- What you are asked to do
In the records that follow, find the line with "## 주요 구현 기능"; from there, retype every line exactly through the line with "- 데칼 이펙트 및 Radial Blur, UV 제어 가능.", which also belongs to the answer.
:: Entries provided ::
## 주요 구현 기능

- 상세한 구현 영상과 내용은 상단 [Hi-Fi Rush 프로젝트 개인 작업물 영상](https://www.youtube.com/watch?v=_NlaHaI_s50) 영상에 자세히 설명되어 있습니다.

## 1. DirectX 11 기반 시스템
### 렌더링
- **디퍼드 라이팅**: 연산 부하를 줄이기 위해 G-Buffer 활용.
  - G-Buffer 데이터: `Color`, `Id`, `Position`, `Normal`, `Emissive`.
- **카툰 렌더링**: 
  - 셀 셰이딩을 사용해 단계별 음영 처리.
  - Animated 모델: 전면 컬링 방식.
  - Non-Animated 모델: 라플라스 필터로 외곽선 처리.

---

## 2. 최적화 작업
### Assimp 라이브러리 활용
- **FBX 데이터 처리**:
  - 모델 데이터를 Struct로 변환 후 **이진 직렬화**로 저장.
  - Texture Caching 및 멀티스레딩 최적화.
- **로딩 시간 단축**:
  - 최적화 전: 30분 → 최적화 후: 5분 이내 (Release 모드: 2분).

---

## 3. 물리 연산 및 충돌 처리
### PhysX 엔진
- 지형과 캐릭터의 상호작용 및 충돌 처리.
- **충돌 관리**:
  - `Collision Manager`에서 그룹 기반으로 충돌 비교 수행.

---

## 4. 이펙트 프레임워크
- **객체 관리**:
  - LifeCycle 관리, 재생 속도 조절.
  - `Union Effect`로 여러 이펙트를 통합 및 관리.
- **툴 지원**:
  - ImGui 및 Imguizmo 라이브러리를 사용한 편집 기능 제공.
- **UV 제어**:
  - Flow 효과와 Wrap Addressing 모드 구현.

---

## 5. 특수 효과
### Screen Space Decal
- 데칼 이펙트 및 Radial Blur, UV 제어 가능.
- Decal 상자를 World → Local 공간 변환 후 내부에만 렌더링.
:::
:: Entries provided ::
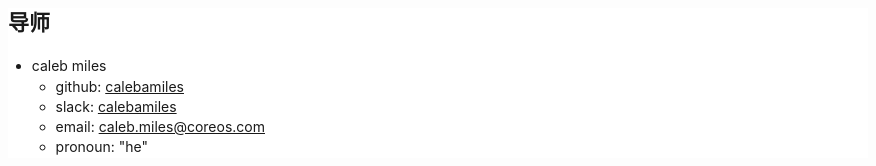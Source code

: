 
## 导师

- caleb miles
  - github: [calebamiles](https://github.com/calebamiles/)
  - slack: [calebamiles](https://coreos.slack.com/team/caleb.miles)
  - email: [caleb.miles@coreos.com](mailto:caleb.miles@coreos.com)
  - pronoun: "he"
:::
:: Entries provided ::
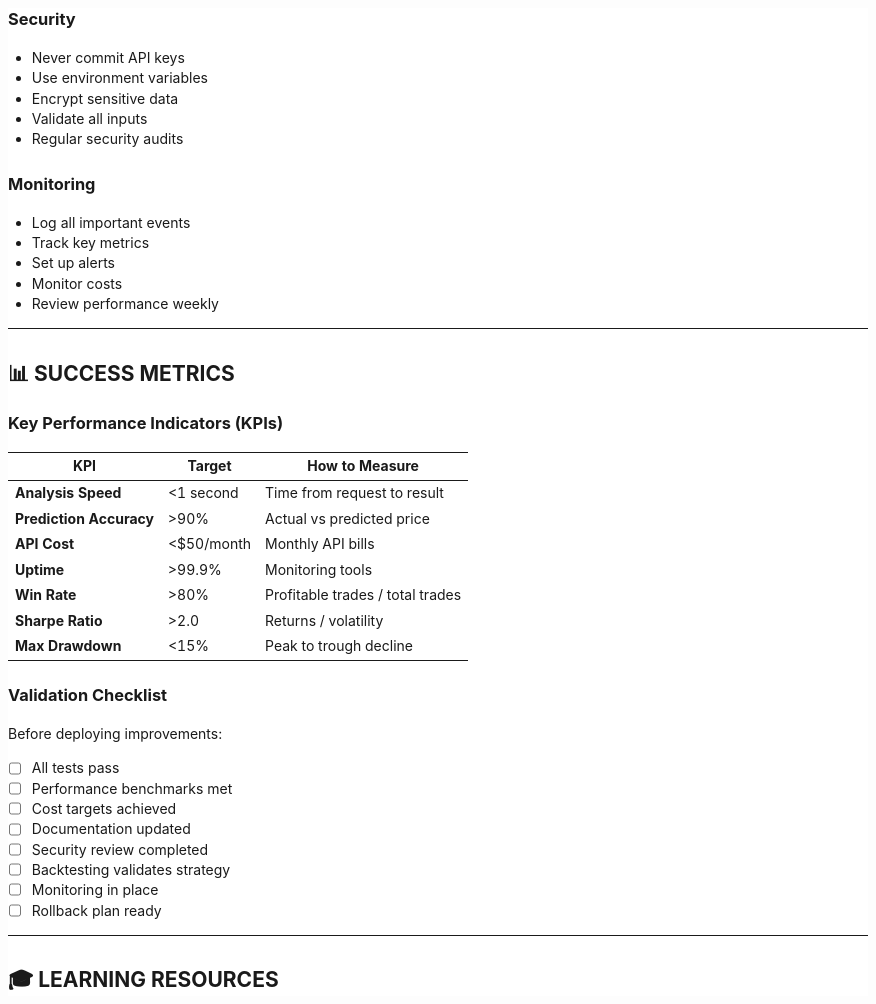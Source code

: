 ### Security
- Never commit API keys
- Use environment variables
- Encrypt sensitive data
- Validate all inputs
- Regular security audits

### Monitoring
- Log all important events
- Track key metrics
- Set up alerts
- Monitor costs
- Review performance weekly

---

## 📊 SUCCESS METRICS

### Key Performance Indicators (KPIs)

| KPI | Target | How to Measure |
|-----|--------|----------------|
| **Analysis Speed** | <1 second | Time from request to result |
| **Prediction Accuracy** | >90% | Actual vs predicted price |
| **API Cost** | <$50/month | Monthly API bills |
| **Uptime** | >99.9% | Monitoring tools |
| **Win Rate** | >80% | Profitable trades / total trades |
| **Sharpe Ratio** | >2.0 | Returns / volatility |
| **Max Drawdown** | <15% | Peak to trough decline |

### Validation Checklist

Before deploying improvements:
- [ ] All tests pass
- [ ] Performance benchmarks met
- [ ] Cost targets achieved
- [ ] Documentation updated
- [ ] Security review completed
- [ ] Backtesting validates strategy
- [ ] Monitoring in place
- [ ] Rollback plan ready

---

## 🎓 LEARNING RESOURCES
:::
- Answer for the task
## 주요 구현 기능

- 상세한 구현 영상과 내용은 상단 [Hi-Fi Rush 프로젝트 개인 작업물 영상](https://www.youtube.com/watch?v=_NlaHaI_s50) 영상에 자세히 설명되어 있습니다.

## 1. DirectX 11 기반 시스템
### 렌더링
- **디퍼드 라이팅**: 연산 부하를 줄이기 위해 G-Buffer 활용.
  - G-Buffer 데이터: `Color`, `Id`, `Position`, `Normal`, `Emissive`.
- **카툰 렌더링**: 
  - 셀 셰이딩을 사용해 단계별 음영 처리.
  - Animated 모델: 전면 컬링 방식.
  - Non-Animated 모델: 라플라스 필터로 외곽선 처리.

---

## 2. 최적화 작업
### Assimp 라이브러리 활용
- **FBX 데이터 처리**:
  - 모델 데이터를 Struct로 변환 후 **이진 직렬화**로 저장.
  - Texture Caching 및 멀티스레딩 최적화.
- **로딩 시간 단축**:
  - 최적화 전: 30분 → 최적화 후: 5분 이내 (Release 모드: 2분).

---

## 3. 물리 연산 및 충돌 처리
### PhysX 엔진
- 지형과 캐릭터의 상호작용 및 충돌 처리.
- **충돌 관리**:
  - `Collision Manager`에서 그룹 기반으로 충돌 비교 수행.

---

## 4. 이펙트 프레임워크
- **객체 관리**:
  - LifeCycle 관리, 재생 속도 조절.
  - `Union Effect`로 여러 이펙트를 통합 및 관리.
- **툴 지원**:
  - ImGui 및 Imguizmo 라이브러리를 사용한 편집 기능 제공.
- **UV 제어**:
  - Flow 효과와 Wrap Addressing 모드 구현.

---

## 5. 특수 효과
### Screen Space Decal
- 데칼 이펙트 및 Radial Blur, UV 제어 가능.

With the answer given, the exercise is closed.